Az Bilinen Yönleriyle “ATATÜRK”
Tüm dinlerin peygamberleri ve büyük inisiyeler(1) başta olmak üzere, beşeriyetin ve mensubu olduğu ulusun gelişimine, aydınlanmasına, şuurlanmasına hizmet etmiş tüm yöneticilerin ve önemli buluşlarıyla bilime hizmet etmiş bilim insanlarının bazı dikkat çekici, bilinen/bilinmeyen “yetenekleri” olduğunu biliyoruz. Sıradan insanınkinden farklı olan bu yetenekler; hemen hemen sürekli olarak gerçekleşen öngörüler, varlık sevgisi, sağduyu, azimkarlık, “yeni” olana açıklık, alçakgönüllülük, özgürlüğe düşkünlük, barışseverlik, duygu enginliği ve bağnazlığa tepkililik… şeklinde tezahür eder. Bu meziyetlerden/yeteneklerden sadece biri ya da ikisi sıradan olan bizlerde ya doğuştan ya da sonradan ortaya çıkar, ama ATATÜRK gibi büyük insanlarda bunların hemen hemen hepsi bir arada bulunur.

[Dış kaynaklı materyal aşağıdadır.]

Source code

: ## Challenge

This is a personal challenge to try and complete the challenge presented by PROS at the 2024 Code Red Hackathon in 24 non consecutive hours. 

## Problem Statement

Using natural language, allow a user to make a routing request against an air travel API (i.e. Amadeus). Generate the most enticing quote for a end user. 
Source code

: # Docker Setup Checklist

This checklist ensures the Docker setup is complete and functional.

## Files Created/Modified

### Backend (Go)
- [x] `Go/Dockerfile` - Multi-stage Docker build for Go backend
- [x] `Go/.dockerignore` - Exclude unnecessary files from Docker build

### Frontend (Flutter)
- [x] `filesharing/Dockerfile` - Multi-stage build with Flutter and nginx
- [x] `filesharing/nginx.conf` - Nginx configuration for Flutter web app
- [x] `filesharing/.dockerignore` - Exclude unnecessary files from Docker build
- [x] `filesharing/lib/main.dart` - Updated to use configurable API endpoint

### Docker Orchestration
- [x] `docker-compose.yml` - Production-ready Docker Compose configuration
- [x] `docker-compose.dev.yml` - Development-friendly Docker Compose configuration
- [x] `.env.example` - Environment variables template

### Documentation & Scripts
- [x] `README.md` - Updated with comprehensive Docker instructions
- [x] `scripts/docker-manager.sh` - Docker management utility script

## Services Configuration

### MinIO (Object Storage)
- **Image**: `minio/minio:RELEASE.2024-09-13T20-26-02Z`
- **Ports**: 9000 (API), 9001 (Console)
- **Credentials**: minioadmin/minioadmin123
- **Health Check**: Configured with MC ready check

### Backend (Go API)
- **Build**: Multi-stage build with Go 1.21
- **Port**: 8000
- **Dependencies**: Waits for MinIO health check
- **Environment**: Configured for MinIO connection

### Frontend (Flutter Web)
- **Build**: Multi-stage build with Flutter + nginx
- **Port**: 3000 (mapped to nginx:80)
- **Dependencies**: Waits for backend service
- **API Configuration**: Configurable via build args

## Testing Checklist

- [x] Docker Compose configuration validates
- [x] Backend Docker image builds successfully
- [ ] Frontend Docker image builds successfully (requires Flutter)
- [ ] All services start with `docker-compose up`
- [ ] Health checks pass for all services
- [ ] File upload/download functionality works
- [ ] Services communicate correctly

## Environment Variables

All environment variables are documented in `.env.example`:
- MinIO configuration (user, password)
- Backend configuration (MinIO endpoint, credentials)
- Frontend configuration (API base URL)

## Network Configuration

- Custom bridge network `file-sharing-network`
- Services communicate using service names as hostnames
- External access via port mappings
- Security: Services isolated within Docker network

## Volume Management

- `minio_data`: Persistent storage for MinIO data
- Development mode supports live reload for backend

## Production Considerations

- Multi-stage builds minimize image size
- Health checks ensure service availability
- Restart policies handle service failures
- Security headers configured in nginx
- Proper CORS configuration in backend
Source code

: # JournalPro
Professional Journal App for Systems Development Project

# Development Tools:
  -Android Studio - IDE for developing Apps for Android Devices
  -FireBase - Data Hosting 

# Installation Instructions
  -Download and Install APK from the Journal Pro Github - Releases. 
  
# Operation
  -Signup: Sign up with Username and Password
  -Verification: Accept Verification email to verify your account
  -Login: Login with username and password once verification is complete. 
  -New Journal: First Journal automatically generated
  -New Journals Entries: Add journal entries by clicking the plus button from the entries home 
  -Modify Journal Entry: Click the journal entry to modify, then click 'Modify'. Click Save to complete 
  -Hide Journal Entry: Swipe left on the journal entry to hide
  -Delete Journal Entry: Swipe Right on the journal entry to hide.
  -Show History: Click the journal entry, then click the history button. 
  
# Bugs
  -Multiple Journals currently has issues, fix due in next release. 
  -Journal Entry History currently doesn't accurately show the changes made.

Bu yeteneklerden özellikle “öngörü”(önceden bilme/sezme), “prekognisyon” ve duru görü gibi adlarla Parapsikolojinin araştırma alanı içine girmiş ve pek çok süje ile laboratuar koşullarında deneyler yapılmış; bunların “tesadüf” ile açıklanamayacağı (gerçekten var olduğu) kanıtlanmış, (hatta soğuk savaş döneminde yoğun olmak üzere) resmi çevrelerce kullanılmıştır. (2) Dünyanın dört bir yanında ve ülkemizde Parapsikolojinin araştırma alanına giren pek çok süje ortaya çıkarılmış, bunlarla ilgili kanıtlanmış olaylar/deneyimler literatüre geçmiştir.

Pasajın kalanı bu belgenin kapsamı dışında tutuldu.